[Description of the task] Stop after the line with "VIM3 development guide". Up to that point, output every line of the listing below exactly from the first one onward, skipping pictures.

[Task material]

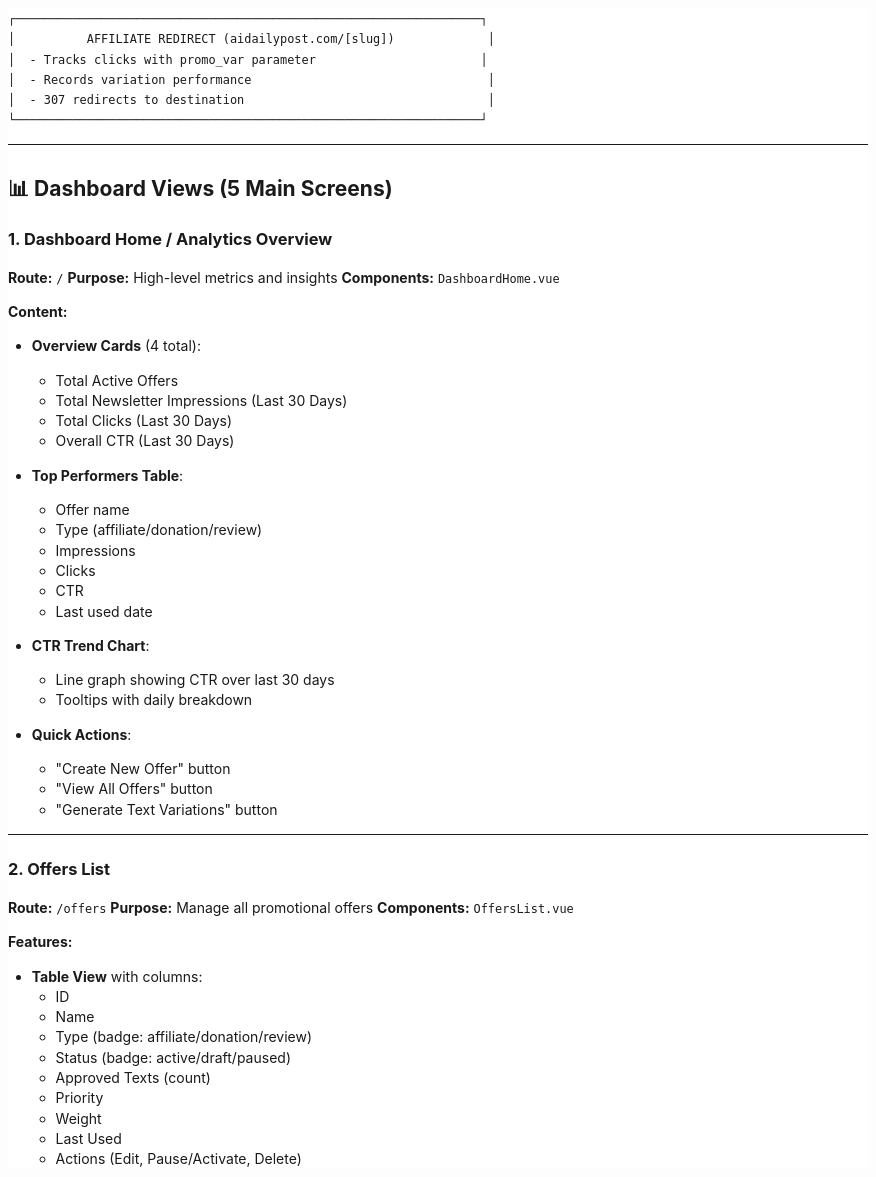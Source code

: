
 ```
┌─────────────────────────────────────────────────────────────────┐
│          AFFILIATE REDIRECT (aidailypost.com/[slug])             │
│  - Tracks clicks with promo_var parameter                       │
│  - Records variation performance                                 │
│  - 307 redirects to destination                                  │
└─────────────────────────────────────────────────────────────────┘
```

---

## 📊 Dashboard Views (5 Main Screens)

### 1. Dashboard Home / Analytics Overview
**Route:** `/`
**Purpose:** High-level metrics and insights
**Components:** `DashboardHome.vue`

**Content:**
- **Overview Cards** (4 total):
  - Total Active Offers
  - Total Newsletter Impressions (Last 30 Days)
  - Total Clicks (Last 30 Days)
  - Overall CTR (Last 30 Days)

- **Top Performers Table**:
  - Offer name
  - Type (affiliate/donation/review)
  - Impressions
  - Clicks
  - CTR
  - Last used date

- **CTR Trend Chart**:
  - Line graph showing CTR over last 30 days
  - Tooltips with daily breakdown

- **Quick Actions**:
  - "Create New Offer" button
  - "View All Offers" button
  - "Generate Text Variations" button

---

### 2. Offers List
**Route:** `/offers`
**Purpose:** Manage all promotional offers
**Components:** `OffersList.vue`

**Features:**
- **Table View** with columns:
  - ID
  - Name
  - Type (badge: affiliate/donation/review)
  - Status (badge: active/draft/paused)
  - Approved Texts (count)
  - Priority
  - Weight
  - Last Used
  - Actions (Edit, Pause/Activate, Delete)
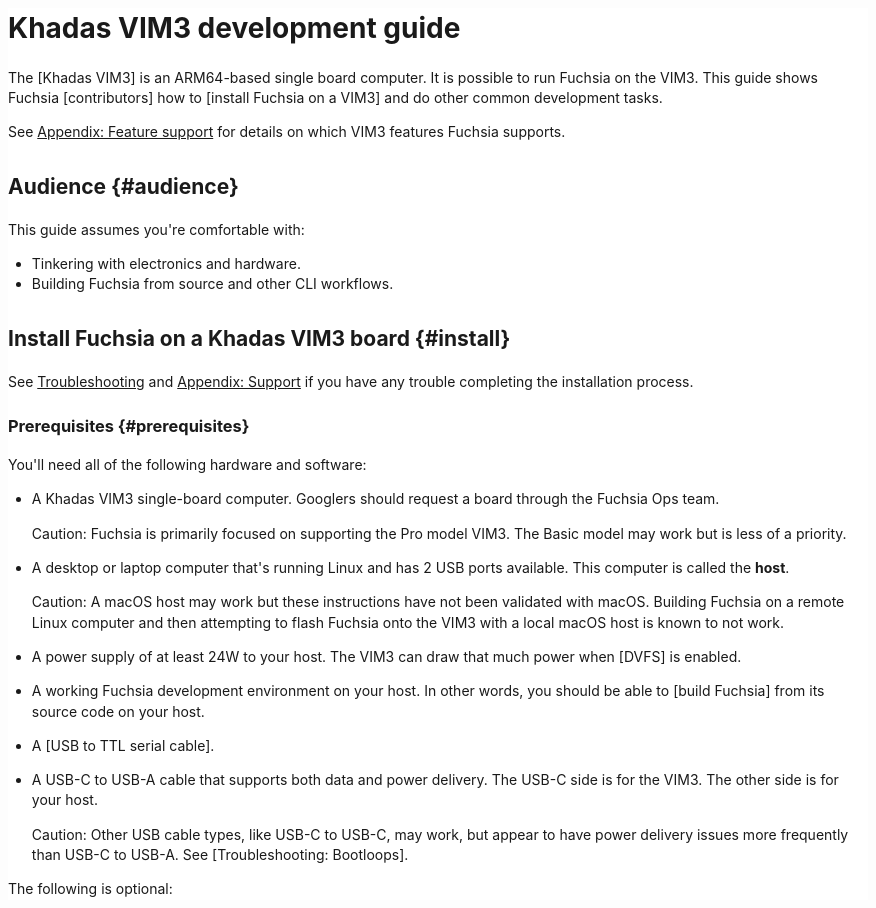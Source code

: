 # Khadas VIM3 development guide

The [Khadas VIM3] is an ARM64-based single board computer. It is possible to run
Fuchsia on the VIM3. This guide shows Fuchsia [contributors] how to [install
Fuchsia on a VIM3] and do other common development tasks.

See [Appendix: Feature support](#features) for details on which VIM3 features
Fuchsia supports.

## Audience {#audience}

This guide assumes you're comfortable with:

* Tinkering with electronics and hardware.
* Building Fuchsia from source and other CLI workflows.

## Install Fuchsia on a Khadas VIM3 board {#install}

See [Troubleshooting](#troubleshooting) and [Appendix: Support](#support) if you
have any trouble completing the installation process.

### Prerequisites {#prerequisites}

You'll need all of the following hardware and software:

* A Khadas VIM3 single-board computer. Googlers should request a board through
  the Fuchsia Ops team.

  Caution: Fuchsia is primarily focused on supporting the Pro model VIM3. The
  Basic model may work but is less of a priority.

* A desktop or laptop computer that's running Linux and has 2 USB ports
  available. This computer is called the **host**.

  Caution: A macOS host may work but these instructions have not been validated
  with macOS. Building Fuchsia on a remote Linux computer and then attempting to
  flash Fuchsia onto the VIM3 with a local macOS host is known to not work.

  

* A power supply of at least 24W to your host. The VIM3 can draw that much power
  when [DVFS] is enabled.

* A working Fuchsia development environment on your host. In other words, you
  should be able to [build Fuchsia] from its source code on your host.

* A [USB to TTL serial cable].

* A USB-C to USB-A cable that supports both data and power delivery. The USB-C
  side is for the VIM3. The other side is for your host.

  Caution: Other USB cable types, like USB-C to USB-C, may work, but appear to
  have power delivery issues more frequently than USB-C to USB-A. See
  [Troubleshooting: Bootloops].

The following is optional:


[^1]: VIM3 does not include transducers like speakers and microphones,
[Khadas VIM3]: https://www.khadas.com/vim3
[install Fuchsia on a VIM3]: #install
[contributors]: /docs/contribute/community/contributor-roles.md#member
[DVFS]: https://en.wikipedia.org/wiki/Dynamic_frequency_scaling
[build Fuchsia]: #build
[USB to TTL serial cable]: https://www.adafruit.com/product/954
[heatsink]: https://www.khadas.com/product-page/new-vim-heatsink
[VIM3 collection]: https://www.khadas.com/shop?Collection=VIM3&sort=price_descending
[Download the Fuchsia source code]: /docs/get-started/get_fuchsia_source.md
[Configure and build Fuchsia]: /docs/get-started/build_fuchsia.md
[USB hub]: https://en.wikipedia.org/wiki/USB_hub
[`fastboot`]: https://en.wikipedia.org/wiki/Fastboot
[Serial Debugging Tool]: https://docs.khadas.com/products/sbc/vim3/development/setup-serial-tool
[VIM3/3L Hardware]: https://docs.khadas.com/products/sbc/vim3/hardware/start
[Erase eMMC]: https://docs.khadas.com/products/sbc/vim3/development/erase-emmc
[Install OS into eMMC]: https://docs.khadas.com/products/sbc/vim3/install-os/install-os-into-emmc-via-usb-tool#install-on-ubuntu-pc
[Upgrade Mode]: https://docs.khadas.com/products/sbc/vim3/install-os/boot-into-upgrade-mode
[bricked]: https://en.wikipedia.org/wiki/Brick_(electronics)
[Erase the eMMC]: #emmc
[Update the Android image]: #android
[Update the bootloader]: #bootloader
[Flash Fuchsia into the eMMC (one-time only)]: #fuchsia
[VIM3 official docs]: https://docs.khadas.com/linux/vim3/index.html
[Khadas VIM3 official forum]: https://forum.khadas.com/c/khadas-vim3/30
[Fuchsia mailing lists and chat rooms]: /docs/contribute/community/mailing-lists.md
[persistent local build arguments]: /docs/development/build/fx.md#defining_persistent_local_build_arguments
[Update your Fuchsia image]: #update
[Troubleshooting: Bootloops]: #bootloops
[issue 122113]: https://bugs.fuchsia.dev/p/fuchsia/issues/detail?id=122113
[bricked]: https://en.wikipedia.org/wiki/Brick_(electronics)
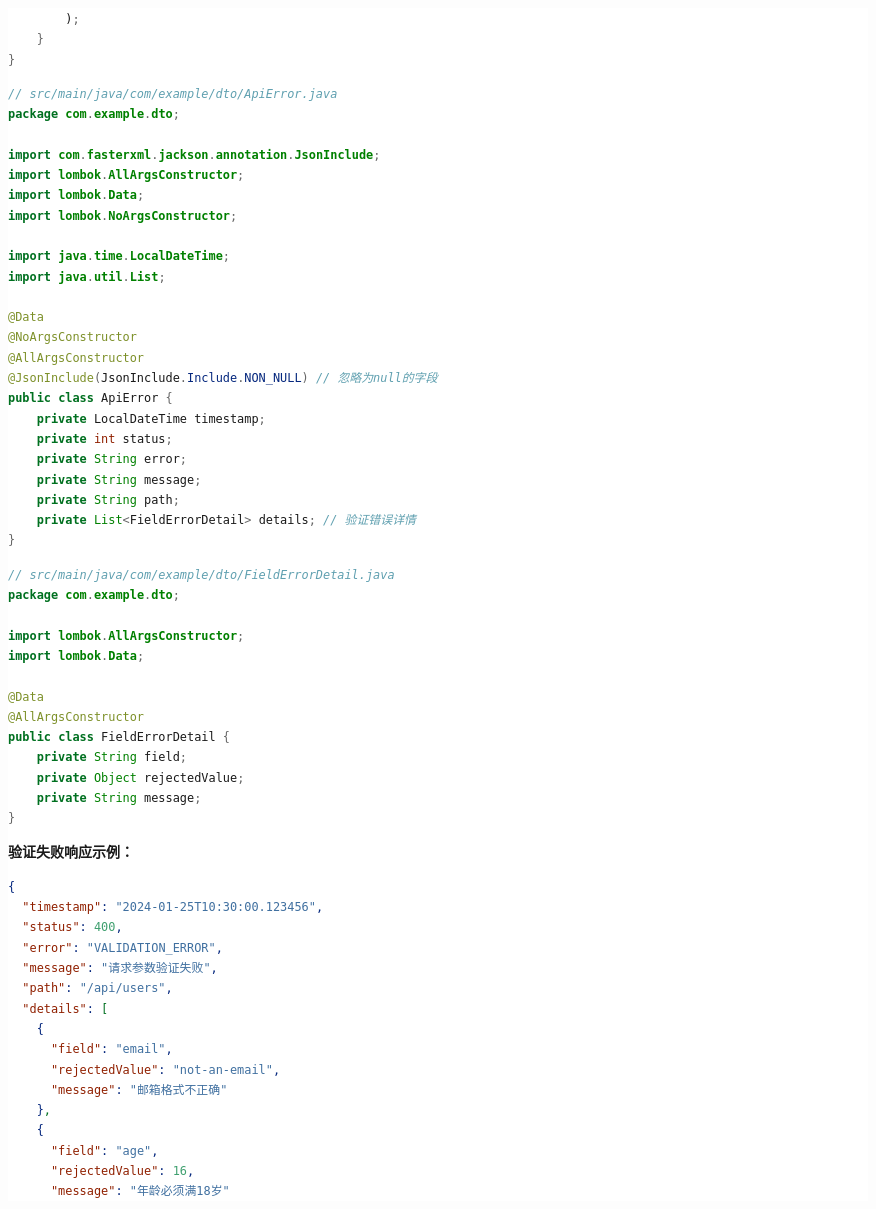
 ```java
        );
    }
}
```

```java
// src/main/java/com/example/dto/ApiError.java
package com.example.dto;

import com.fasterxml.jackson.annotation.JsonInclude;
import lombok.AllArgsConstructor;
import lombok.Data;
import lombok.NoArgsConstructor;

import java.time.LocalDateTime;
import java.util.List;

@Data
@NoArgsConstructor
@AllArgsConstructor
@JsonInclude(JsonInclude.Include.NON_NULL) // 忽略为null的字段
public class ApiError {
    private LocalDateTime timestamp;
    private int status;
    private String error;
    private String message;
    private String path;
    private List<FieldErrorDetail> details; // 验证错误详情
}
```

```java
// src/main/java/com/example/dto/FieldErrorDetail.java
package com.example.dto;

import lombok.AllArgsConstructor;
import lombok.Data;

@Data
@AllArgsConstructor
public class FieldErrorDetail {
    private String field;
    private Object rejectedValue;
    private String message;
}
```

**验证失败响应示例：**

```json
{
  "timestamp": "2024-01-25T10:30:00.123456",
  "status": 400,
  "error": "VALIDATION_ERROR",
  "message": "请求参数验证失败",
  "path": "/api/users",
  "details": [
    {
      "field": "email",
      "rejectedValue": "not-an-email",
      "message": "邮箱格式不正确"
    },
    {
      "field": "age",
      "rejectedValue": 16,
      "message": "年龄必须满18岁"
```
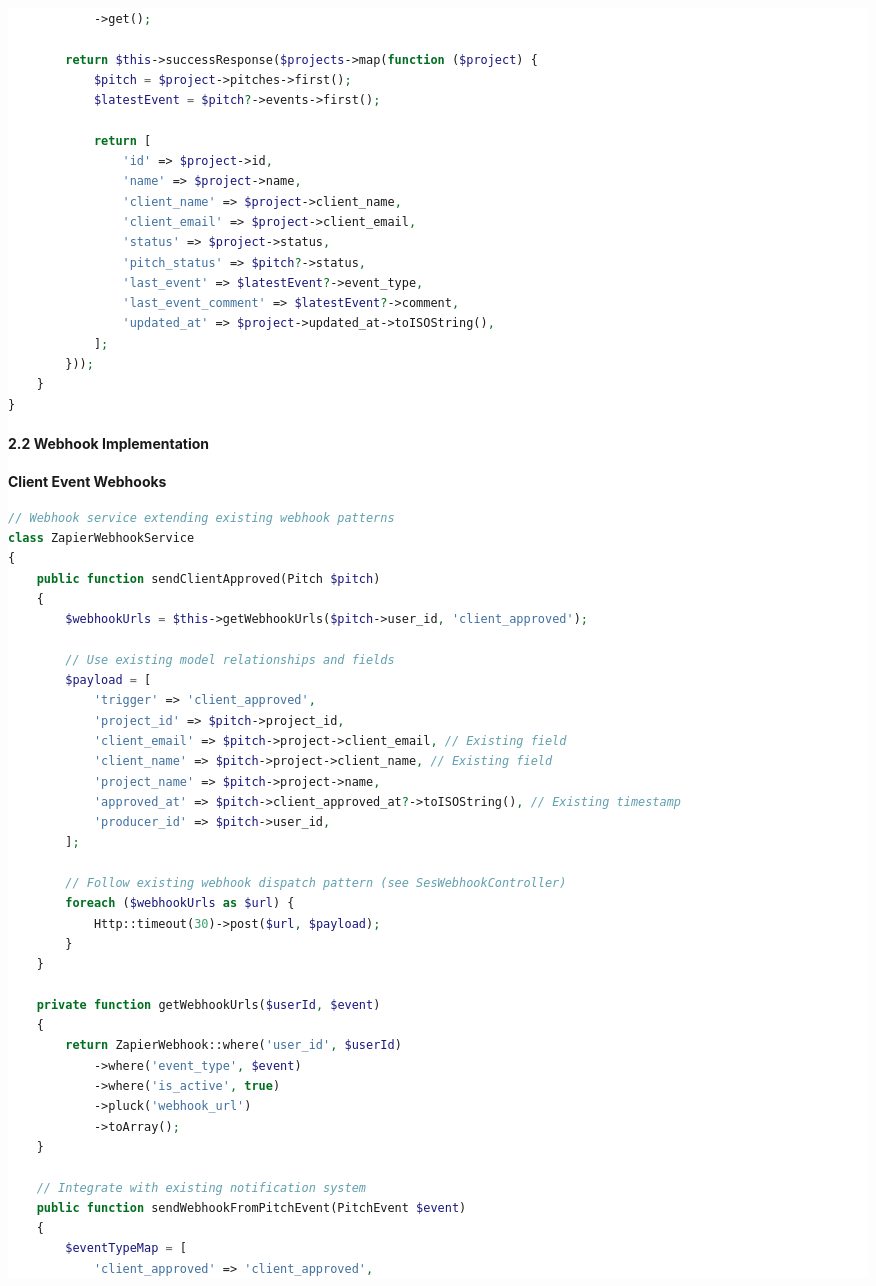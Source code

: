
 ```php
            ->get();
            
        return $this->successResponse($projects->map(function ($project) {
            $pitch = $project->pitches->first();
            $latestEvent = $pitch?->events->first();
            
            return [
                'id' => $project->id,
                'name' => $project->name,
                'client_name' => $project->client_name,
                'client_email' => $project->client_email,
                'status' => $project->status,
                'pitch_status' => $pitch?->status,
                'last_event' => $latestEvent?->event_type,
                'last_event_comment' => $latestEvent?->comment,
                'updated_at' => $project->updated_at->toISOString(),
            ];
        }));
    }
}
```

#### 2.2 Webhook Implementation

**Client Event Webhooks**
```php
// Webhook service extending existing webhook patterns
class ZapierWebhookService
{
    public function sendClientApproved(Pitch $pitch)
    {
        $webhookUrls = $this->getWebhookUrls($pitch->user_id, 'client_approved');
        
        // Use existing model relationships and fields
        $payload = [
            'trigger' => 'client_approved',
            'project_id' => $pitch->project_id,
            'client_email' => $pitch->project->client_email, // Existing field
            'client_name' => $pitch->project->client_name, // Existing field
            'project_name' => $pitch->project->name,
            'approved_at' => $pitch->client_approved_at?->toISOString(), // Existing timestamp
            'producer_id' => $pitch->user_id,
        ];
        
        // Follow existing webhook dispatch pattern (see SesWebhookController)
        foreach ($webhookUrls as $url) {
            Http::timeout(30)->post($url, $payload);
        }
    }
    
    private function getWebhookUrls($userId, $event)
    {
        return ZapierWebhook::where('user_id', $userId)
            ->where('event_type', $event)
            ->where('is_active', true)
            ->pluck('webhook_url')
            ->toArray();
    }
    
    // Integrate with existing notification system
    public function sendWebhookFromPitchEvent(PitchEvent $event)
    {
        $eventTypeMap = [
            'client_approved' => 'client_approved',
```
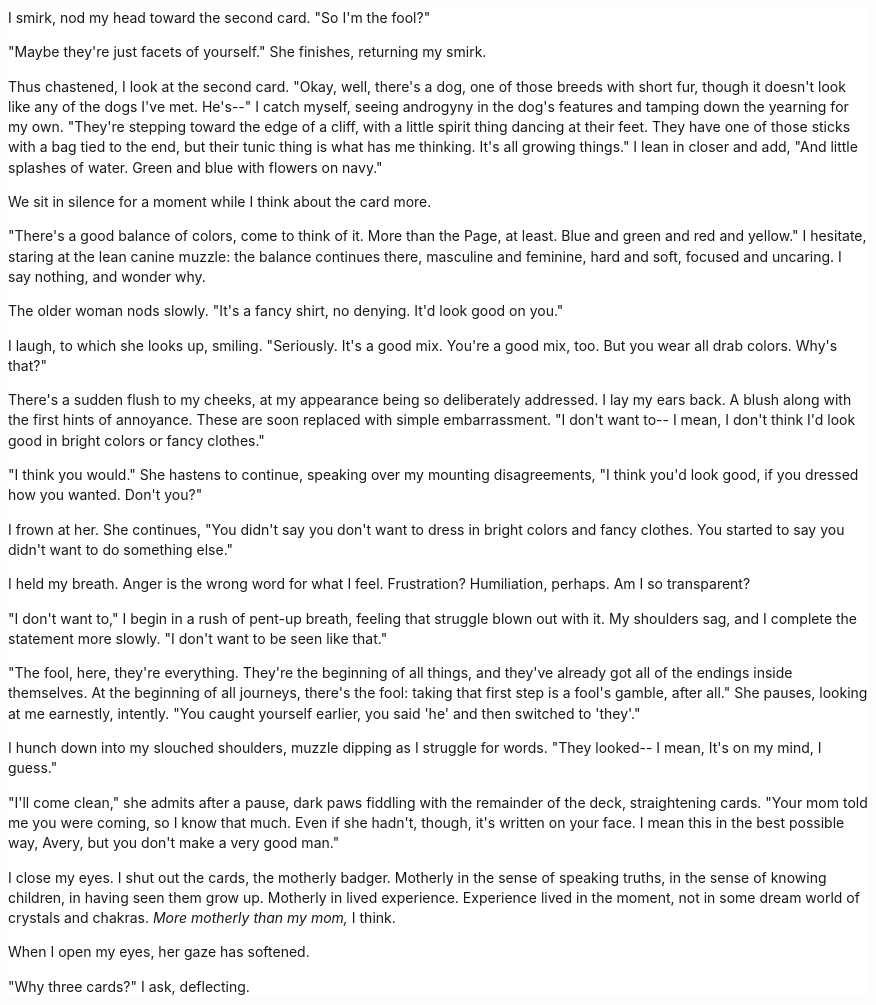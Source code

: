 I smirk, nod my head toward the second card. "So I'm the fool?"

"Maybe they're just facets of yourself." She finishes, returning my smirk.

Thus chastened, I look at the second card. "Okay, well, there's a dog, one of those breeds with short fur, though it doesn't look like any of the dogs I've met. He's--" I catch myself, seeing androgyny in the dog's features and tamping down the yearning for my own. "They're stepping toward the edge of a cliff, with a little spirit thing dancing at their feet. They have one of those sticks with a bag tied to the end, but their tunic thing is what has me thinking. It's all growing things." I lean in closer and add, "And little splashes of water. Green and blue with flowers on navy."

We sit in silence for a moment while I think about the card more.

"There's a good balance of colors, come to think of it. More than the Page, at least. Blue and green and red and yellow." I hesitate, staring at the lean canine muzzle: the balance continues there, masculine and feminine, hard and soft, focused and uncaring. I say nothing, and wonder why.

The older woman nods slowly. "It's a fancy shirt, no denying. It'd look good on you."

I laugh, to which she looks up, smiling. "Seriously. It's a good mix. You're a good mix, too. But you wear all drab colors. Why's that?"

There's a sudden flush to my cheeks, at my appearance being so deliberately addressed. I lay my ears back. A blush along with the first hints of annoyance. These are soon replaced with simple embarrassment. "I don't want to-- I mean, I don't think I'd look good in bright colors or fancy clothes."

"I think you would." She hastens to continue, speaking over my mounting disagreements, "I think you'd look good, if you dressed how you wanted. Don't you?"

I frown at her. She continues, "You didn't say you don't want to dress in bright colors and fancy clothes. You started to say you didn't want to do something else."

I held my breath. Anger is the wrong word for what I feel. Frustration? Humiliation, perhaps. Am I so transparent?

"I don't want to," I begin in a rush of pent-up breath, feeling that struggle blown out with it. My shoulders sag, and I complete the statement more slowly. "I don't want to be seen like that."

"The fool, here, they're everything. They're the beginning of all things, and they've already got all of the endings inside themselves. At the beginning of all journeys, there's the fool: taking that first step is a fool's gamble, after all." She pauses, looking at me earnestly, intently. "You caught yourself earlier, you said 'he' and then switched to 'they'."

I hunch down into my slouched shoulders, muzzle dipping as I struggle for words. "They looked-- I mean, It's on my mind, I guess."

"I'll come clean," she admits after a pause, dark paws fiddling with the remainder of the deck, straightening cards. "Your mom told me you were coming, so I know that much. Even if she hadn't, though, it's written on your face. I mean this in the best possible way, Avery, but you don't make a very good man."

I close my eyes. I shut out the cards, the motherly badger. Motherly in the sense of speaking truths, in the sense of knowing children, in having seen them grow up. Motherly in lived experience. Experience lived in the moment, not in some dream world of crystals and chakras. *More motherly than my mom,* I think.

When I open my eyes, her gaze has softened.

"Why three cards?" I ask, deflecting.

[Task response]
Source code

:
 ```
┌─────────────────────────────────────────────────────────────────┐
│          AFFILIATE REDIRECT (aidailypost.com/[slug])             │
│  - Tracks clicks with promo_var parameter                       │
│  - Records variation performance                                 │
│  - 307 redirects to destination                                  │
└─────────────────────────────────────────────────────────────────┘
```

---

## 📊 Dashboard Views (5 Main Screens)

### 1. Dashboard Home / Analytics Overview
**Route:** `/`
**Purpose:** High-level metrics and insights
**Components:** `DashboardHome.vue`

**Content:**
- **Overview Cards** (4 total):
  - Total Active Offers
  - Total Newsletter Impressions (Last 30 Days)
  - Total Clicks (Last 30 Days)
  - Overall CTR (Last 30 Days)

- **Top Performers Table**:
  - Offer name
  - Type (affiliate/donation/review)
  - Impressions
  - Clicks
  - CTR
  - Last used date

- **CTR Trend Chart**:
  - Line graph showing CTR over last 30 days
  - Tooltips with daily breakdown

- **Quick Actions**:
  - "Create New Offer" button
  - "View All Offers" button
  - "Generate Text Variations" button

---

### 2. Offers List
**Route:** `/offers`
**Purpose:** Manage all promotional offers
**Components:** `OffersList.vue`

**Features:**
- **Table View** with columns:
  - ID
  - Name
  - Type (badge: affiliate/donation/review)
  - Status (badge: active/draft/paused)
  - Approved Texts (count)
  - Priority
  - Weight
  - Last Used
  - Actions (Edit, Pause/Activate, Delete)
Source code

: # Khadas VIM3 development guide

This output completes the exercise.